George first heard about period poverty in the UK from a news program and was shocked to learn that many girls in her country were going to school using newspaper and socks instead of pads, or skipping school altogether, she told People in September.
“People associate period poverty with other countries, but it’s happening here [in the UK] … It really horrified me and it horrified me that the government wasn’t acting on it,” she said.
She knew she had to do something about it, so she started the #FreePeriods campaign in April 2017. She organized a protest attended by more than 2,000 people on Downing Street — home to the Prime Minister’s official residence — that December. She also started a Change.org petition advocating for free period products to be given to girls who qualify for free school meals, which has gained more than 200,000 signatures.
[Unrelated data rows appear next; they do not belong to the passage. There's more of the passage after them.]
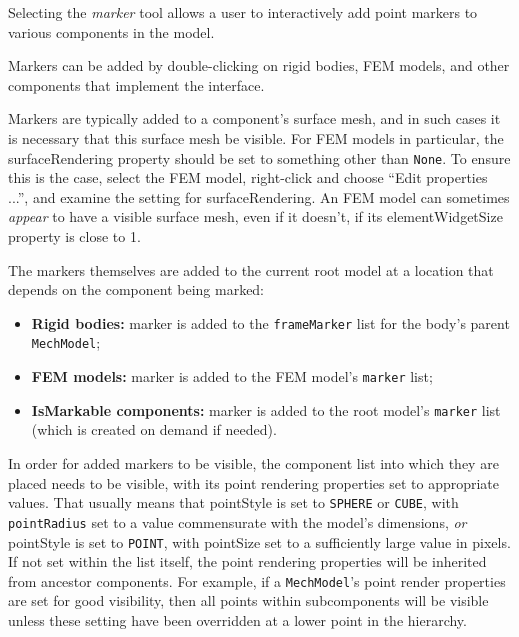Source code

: \documentclass{article}
\begin{document}
Selecting the {\it marker} tool allows a user to interactively add
point markers to various components in the model.

Markers can be added by double-clicking on rigid bodies, FEM models,
and other components that implement the
 interface.

\begin{sideblock}
Markers are typically added to a component's surface mesh, and in such
cases it is necessary that this surface mesh be visible. For FEM
models in particular, the {\sf surfaceRendering} property should be
set to something other than {\tt None}. To ensure this is the case,
select the FEM model, right-click and choose {\sf ``Edit properties
...''}, and examine the setting for {\sf surfaceRendering}. An FEM model
can sometimes {\it appear} to have a visible surface mesh, even if it
doesn't, if its {\sf elementWidgetSize} property is close to 1.
\end{sideblock}

The markers themselves are added to the current root model at a
location that depends on the component being marked:

\begin{itemize}
\item {\bf Rigid bodies:} marker is added to the {\tt frameMarker}
list for the body's parent {\tt MechModel};

\item {\bf FEM models:} marker is added to the FEM model's {\tt marker} list;

\item {\bf IsMarkable components:} marker is added to the root model's
{\tt marker} list (which is created on demand if needed).

\end{itemize}

In order for added markers to be visible, the component list into
which they are placed needs to be visible, with its point rendering
properties set to appropriate values. That usually means that {\sf
pointStyle} is set to {\tt SPHERE} or {\tt CUBE}, with {\tt
pointRadius} set to a value commensurate with the model's dimensions,
{\it or} {\sf pointStyle} is set to {\tt POINT}, with {\sf pointSize}
set to a sufficiently large value in pixels.  If not set within the
list itself, the point rendering properties will be inherited from
ancestor components. For example, if a {\tt MechModel}'s point render
properties are set for good visibility, then all points within
subcomponents will be visible unless these setting have been
overridden at a lower point in the hierarchy.
\end{document}
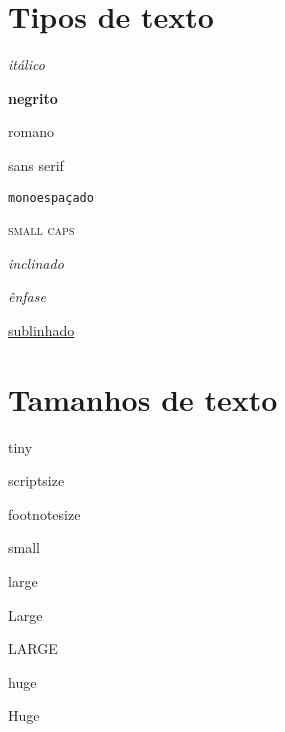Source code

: \documentclass[12pt, a4paper]{article}
\begin{document}
\section{Tipos de texto}

\textit{itálico}

\textbf{negrito}

\textrm{romano}

\textsf{sans serif}

\texttt{monoespaçado}

\textsc{small caps}

\textsl{inclinado}

\emph{ênfase}

\underline{sublinhado}

\section{Tamanhos de texto}

{\tiny tiny}

{\scriptsize scriptsize}

{\footnotesize footnotesize}

{\small small}

{\large large}

{\Large Large}

{\LARGE LARGE}

{\huge huge}

{\Huge Huge}
\end{document}
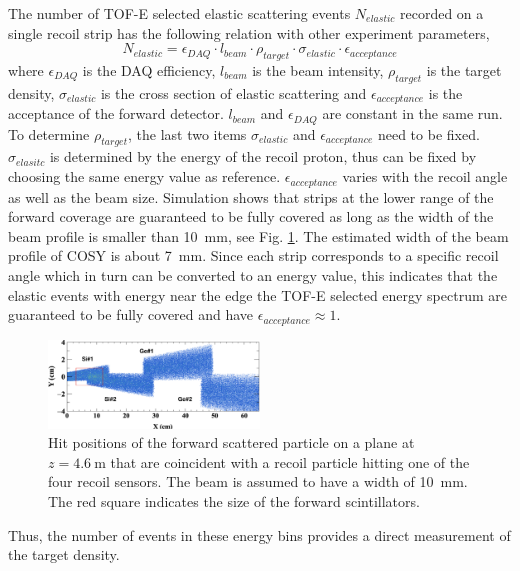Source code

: \documentclass[fleqn,twocolumn,a4paper]{ikpar}
\begin{document}
\par
\medskip

The number of TOF-E selected elastic scattering events $N_{elastic}$ recorded on a single recoil strip has the
following relation with other experiment parameters,
\begin{equation}
  N_{elastic} = \epsilon_{DAQ}\cdot l_{beam}\cdot\rho_{target}\cdot\sigma_{elastic}\cdot\epsilon_{acceptance}
\end{equation}
where $\epsilon_{DAQ}$ is the DAQ efficiency, $l_{beam}$ is the beam intensity, $\rho_{target}$ is the target density,
$\sigma_{elastic}$ is the cross section of elastic scattering and
$\epsilon_{acceptance}$ is the acceptance of the forward detector.
$l_{beam}$ and $\epsilon_{DAQ}$ are constant in the same run.
To determine $\rho_{target}$, the last two items $\sigma_{elastic}$ and
$\epsilon_{acceptance}$ need to be fixed.
$\sigma_{elasitc}$ is determined by the energy of the recoil proton, thus can be
fixed by choosing the same energy value as reference.
$\epsilon_{acceptance}$ varies with the recoil angle as well as the beam size.
Simulation shows that strips at the lower range of the forward coverage are
guaranteed to be fully covered as long as the width of the beam profile is
smaller than \SI{10}{\mm}, see Fig. \ref{fig:fwd_acceptance}.
The estimated width of the beam profile of COSY is about \SI{7}{\mm}.
Since each strip corresponds to a specific recoil angle which in turn
can be converted to an energy value, this indicates that the elastic events with
energy near the edge the TOF-E selected energy spectrum are guaranteed to be
fully covered and have $\epsilon_{acceptance} \approx 1$.
\begin{figure}[t!]
  \centering
	\includegraphics[width=0.5\textwidth]{./fwd_acceptance.png}
  \caption{
    Hit positions of the forward scattered particle on a plane at
    $z=\SI{4.6}{\m}$ that are coincident with a recoil particle hitting one of
    the four recoil sensors. The beam is assumed to have a width of \SI{10}{\mm}.
     The red square indicates the size of the forward scintillators.}
  \label{fig:fwd_acceptance}
\end{figure}
Thus, the number of events in these energy bins provides a direct measurement of the target density.
\end{document}
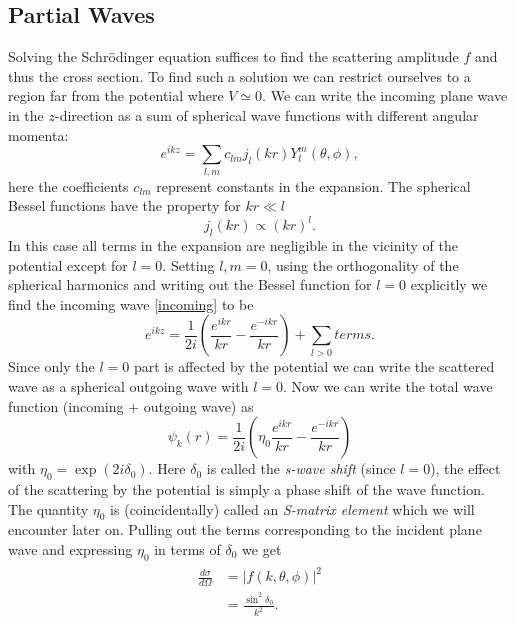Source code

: \documentclass[11pt]{article}
\numberwithin{equation}{section}
\begin{document}
\subsection{Partial Waves}
Solving the Schr\"odinger equation suffices to find the scattering amplitude $f$ and thus the cross section. To find such a solution we can restrict ourselves to a region far from the potential where $V \simeq 0$. We can write the incoming plane wave in the $z$-direction as a sum of spherical wave functions with different angular momenta:
\begin{equation}\label{incoming}
e^{ikz} = \underset{l,m} \sum  c_{lm} j_{l}(kr)Y^m_l(\theta, \phi),
\end{equation}
here the coefficients $c_{lm}$ represent constants in the expansion. The spherical Bessel functions have the property for $kr \ll l$
\begin{equation}
	j_l(kr) \propto (kr)^l.
\end{equation}
In this case all terms in the expansion are negligible in the vicinity of the potential except for $l = 0$. Setting $l, m = 0$, using the orthogonality of the spherical harmonics and writing out the Bessel function for $l = 0$ explicitly we find the incoming wave \eqref{incoming} to be
\begin{equation}
e^{ikz} = \frac{1}{2i}\left( \frac{e^{ikr}}{kr} - \frac{e^{-ikr}}{kr} \right)	+ \underset{l > 0} \sum terms.
\end{equation}
Since only the $l = 0$ part is affected by the potential we can write the scattered wave as a spherical outgoing wave with $l = 0$. Now we can write the total wave function (incoming + outgoing wave) as
\begin{equation}
	\psi_k(r) = \frac{1}{2i}\left(\eta_0 \frac{e^{ikr}}{kr} - \frac{e^{-ikr}}{kr} \right)
\end{equation}
with $\eta_0 = \exp(2i\delta_0)$. Here $\delta_0$ is called the \emph{s-wave shift} (since $l=0$), the effect of the scattering by the potential is simply a phase shift of the wave function. The quantity $\eta_0$ is (coincidentally) called an \emph{S-matrix element} which we will encounter later on. Pulling out the terms corresponding to the incident plane wave and expressing $\eta_0$ in terms of $\delta_0$ we get
\begin{align}
\begin{split}
\frac{d\sigma}{d\Omega} &= |f(k,\theta, \phi)|^2	\\
&=\frac{\sin^2\delta_0}{k^2}.
\end{split}
\end{align}
\end{document}

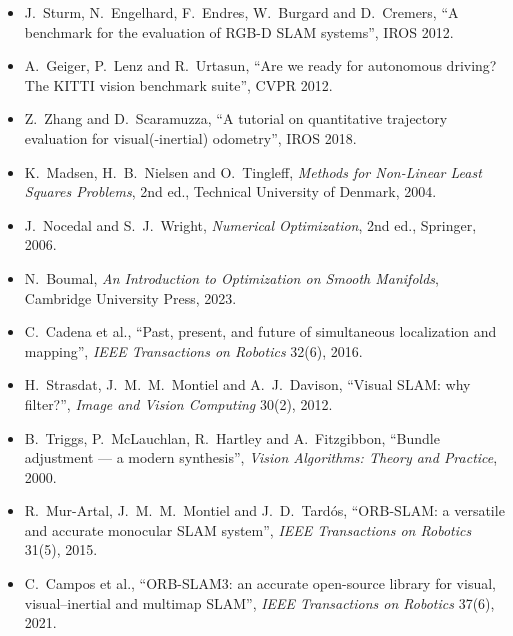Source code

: \begin{description}[leftmargin=1.5em,style=nextline,font=\normalfont]
\begin{itemize}[nosep]
{  Applications to Tracking and Navigation}, Wiley, 2001.
\item J.~Sturm, N.~Engelhard, F.~Endres, W.~Burgard and D.~Cremers, ``A
  benchmark for the evaluation of RGB-D SLAM systems'', IROS 2012.
\item A.~Geiger, P.~Lenz and R.~Urtasun, ``Are we ready for autonomous
  driving? The KITTI vision benchmark suite'', CVPR 2012.
\item Z.~Zhang and D.~Scaramuzza, ``A tutorial on quantitative trajectory
  evaluation for visual(-inertial) odometry'', IROS 2018.
\end{itemize}
\item[Optimisation]
\begin{itemize}[nosep]
\item K.~Madsen, H.~B.~Nielsen and O.~Tingleff, \emph{Methods for
  Non-Linear Least Squares Problems}, 2nd ed., Technical University of
  Denmark, 2004.
\item J.~Nocedal and S.~J.~Wright, \emph{Numerical Optimization}, 2nd
  ed., Springer, 2006.
\item N.~Boumal, \emph{An Introduction to Optimization on Smooth
  Manifolds}, Cambridge University Press, 2023.
\end{itemize}
\item[SLAM: surveys and landmark systems]
\begin{itemize}[nosep]
\item C.~Cadena et al., ``Past, present, and future of simultaneous
  localization and mapping'', \emph{IEEE Transactions on Robotics}
  32(6), 2016.
\item H.~Strasdat, J.~M.~M.~Montiel and A.~J.~Davison, ``Visual SLAM:
  why filter?'', \emph{Image and Vision Computing} 30(2), 2012.
\item B.~Triggs, P.~McLauchlan, R.~Hartley and A.~Fitzgibbon, ``Bundle
  adjustment --- a modern synthesis'', \emph{Vision Algorithms: Theory
  and Practice}, 2000.
\item R.~Mur-Artal, J.~M.~M.~Montiel and J.~D.~Tard\'os, ``ORB-SLAM: a
  versatile and accurate monocular SLAM system'', \emph{IEEE Transactions
  on Robotics} 31(5), 2015.
\item C.~Campos et al., ``ORB-SLAM3: an accurate open-source library for
  visual, visual--inertial and multimap SLAM'', \emph{IEEE Transactions
  on Robotics} 37(6), 2021.
\end{itemize}
\item[Visual--inertial]
\begin{itemize}[nosep]

\end{itemize}
\end{description}
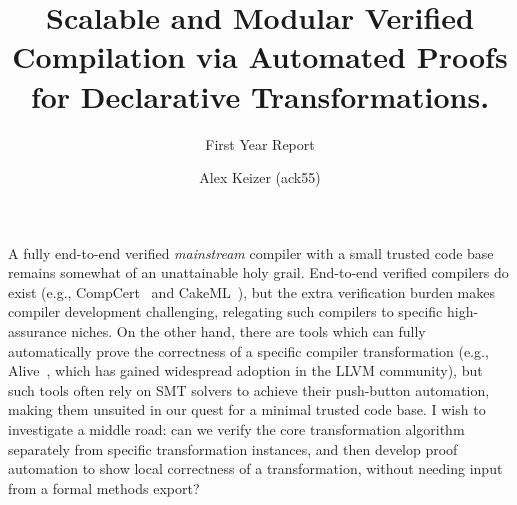 \documentclass[a4paper]{scrartcl}
\begin{document}
\title{Scalable and Modular Verified Compilation via Automated Proofs
for Declarative
Transformations.}                                      
\subtitle{First Year Report}

\author{Alex Keizer \small{(ack55)}}
\date{}



\maketitle

A fully end-to-end verified \emph{mainstream} compiler with a small
trusted code base remains somewhat of an unattainable holy grail.
End-to-end verified compilers do exist (e.g., CompCert~\cite{leroyCompCertFormallyVerified} and CakeML~\cite{kumarCakeMLVerifiedImplementation2014}), but the extra
verification burden makes compiler development challenging, relegating
such compilers to specific high-assurance niches. On the other hand,
there are tools which can fully automatically prove the correctness of a
specific compiler transformation (e.g., Alive~\cite{lopesAlive2BoundedTranslation2021}, which has gained
widespread adoption in the LLVM community), but such tools
often rely on SMT solvers to achieve their push-button automation,
making them unsuited in our quest for a minimal trusted code base. I
wish to investigate a middle road: can we verify the core transformation
algorithm separately from specific transformation instances, and then
develop proof automation to show local
correctness of a transformation, without needing input from a formal methods export?
\end{document}
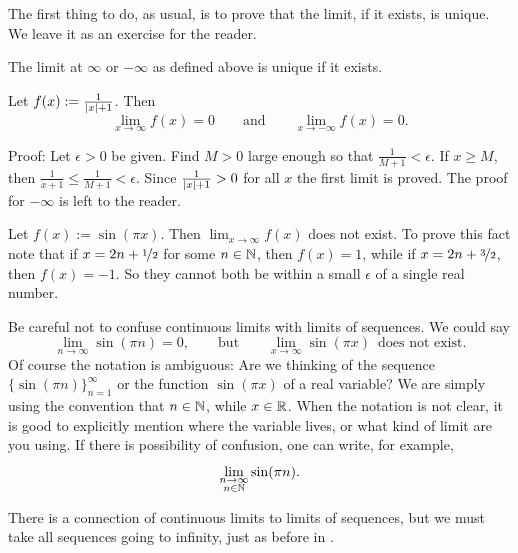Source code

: The first thing to do, as usual, is to prove that the limit, if it exists,
is unique.
We leave it as an exercise for the reader.

\begin{prop} \label{liminfty:unique}
The limit at $\infty$ or $-\infty$ as defined above is unique if it exists.
\end{prop}

\begin{example}
Let $f(x) := \frac{1}{\left\lvert {x} \right\rvert+1}$.  Then
\begin{equation*}
\lim_{x\to \infty} f(x) = 0 \qquad \text{and} \qquad
\lim_{x\to -\infty} f(x) = 0 .
\end{equation*}

Proof:
Let $\epsilon > 0$ be given.  Find $M > 0$ large enough
so that $\frac{1}{M+1} < \epsilon$.  If
$x \geq M$, then $\frac{1}{x+1} \leq \frac{1}{M+1} < \epsilon$.
Since $\frac{1}{\left\lvert {x} \right\rvert+1} > 0$ for all $x$ the first limit is proved.
The proof for $-\infty$ is left to the reader.
\end{example}

\begin{example}
Let $f(x) := \sin(\pi x)$.  Then $\lim_{x\to\infty} f(x)$ does not exist.
To prove this fact note that if $x = 2n+\nicefrac{1}{2}$ for some $n \in
{\mathbb{N}}$, then $f(x)=1$,
while if $x = 2n+\nicefrac{3}{2}$, then $f(x)=-1$.  So they cannot both be
within a small $\epsilon$ of a single real number.

Be careful not to confuse continuous limits with limits of sequences.
We could say
\begin{equation*}
\lim_{n \to \infty} \sin(\pi n) = 0, \qquad \text{but} \qquad
\lim_{x \to \infty} \sin(\pi x) \enspace \text{does not exist}.
\end{equation*}
Of course the notation is ambiguous:  Are we thinking of the
sequence $\bigl\{ \sin (\pi n) \bigr\}_{n=1}^\infty$ or the function $\sin(\pi x)$
of a real variable?  We are simply using the convention
that $n \in {\mathbb{N}}$, while $x \in {\mathbb{R}}$.  When the notation is not clear,
it is good to explicitly mention where the variable lives, or what kind
of limit are you using.  If there is possibility of confusion, one can
write, for example,
\begin{equation*}
\lim_{\substack{n \to \infty\\n \in {\mathbb{N}}}} \sin(\pi n) .
\end{equation*}
\end{example}

There is a connection of continuous limits to limits of sequences, but we must take all
sequences going to infinity, just as before in .

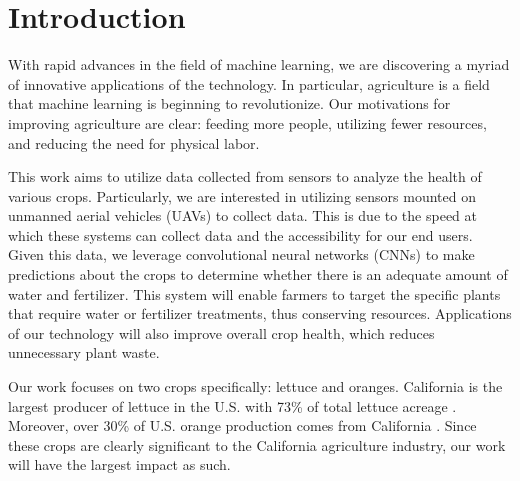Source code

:\chapter{Introduction}
With rapid advances in the field of machine learning, we are discovering a myriad of innovative applications of the technology. In particular, agriculture is a field that machine learning is beginning to revolutionize. Our motivations for improving agriculture are clear: feeding more people, utilizing fewer resources, and reducing the need for physical labor.

This work aims to utilize data collected from sensors to analyze the health of various crops. Particularly, we are interested in utilizing sensors mounted on unmanned aerial vehicles (UAVs) to collect data. This is due to the speed at which these systems can collect data and the accessibility for our end users. Given this data, we leverage convolutional neural networks (CNNs) to make predictions about the crops to determine whether there is an adequate amount of water and fertilizer. This system will enable farmers to target the specific plants that require water or fertilizer treatments, thus conserving resources. Applications of our technology will also improve overall crop health, which reduces unnecessary plant waste.

Our work focuses on two crops specifically: lettuce and oranges. California is the largest producer of lettuce in the U.S. with 73\% of total lettuce acreage \cite{Lettuce}. Moreover, over 30\% of U.S. orange production comes from California \cite{Orange}. Since these crops are clearly significant to the California agriculture industry, our work will have the largest impact as such.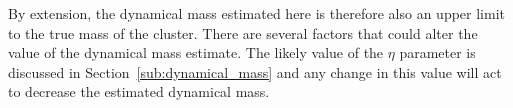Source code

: \documentclass[useAMS,usenatbib]{mn2e}
\def\kms{$\mbox{km s}^{-1}$}
\begin{document}
By extension, the dynamical mass estimated here is therefore also an upper limit to the true mass of the cluster.
There are several factors that could alter the value of the dynamical mass estimate.
The likely value of the $\eta$ parameter is discussed in Section~\ref{sub:dynamical_mass} and any change in this value will act to decrease the estimated dynamical mass.







\end{document}
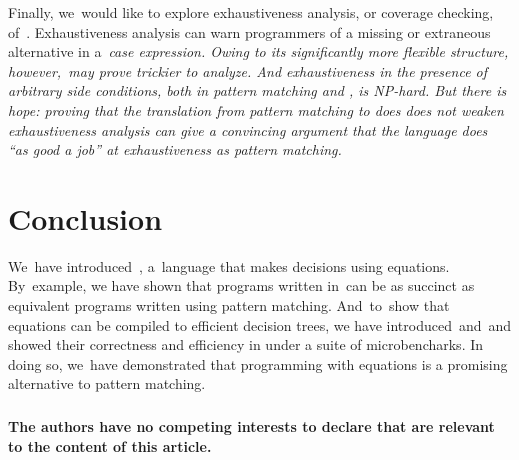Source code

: \documentclass[runningheads]{llncs}
\begin{document}
    Finally, we~would like to explore exhaustiveness analysis, or coverage
    checking, of~\VMinus. %
    Exhaustiveness analysis can warn programmers of a missing or extraneous
    alternative in a~\it{case} expression. %
    Owing to its significantly more flexible structure,
    however,~\iffibf may prove trickier to analyze. %
    And exhaustiveness in the presence of arbitrary side conditions, both in
    pattern matching and \VMinus, is NP-hard. %
    But there is hope: proving that the translation from pattern matching to
    \VMinus does does not \textit{weaken} exhaustiveness analysis can give a
    convincing argument that the language does ``as good a job'' at exhaustiveness
    as pattern matching. 

    \section{Conclusion}

    We~have introduced~\VMinus, a~language that makes decisions using
    equations.%
    By~example, we have shown that programs written in~\VMinus can be as
    succinct as equivalent programs written using pattern matching. %
    And~to~show that equations can be compiled to efficient decision trees, we
    have introduced~\D and~\DTran and showed their correctness and efficiency in
    under a suite of microbencharks. In doing so, we~have demonstrated that
    programming with equations is a promising alternative to pattern matching. %
    
    

\begin{credits}

\subsubsection{\discintname}
\textbf{\small{The authors have no competing interests to declare that are relevant to the
content of this article.}}
\end{credits}
%
%
%



\newpage
\end{document}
Exactly one year today, 1000s of us stood together at the #FreePeriods protest, calling on the government to provide free menstrual products in schools. We are still waiting for long-term change to end period poverty. We need to raise our voices even louder. Join #FreePeriods!!! pic.twitter.com/yiiUihBpr6— Amika George (@AmikaGeorge) December 20, 2018
Despite her youth, George has emerged as a prominent and passionate voice of the movement to end period poverty in the UK where one in 10 young women cannot afford period products, according to nonprofit Plan International UK.
George was named one of Time’s “25 Most Influential Teens of 2018” and won the Gates Foundation’s Goalkeepers Campaign award for her work, but she’s not done fighting yet.
“Last year was named the ‘Year of the Woman’: we celebrated the 100th anniversary of some women getting the right to vote in the UK … and we saw the extraordinary force of women protesting against sexism and advocating for women’s rights across the world,” George wrote in the Guardian.
“We need to make 2019 bigger and bolder,” she wrote. “ I am starting with an attempt to make sure that every child in the UK has the right to participate in their education, unencumbered by their biology.”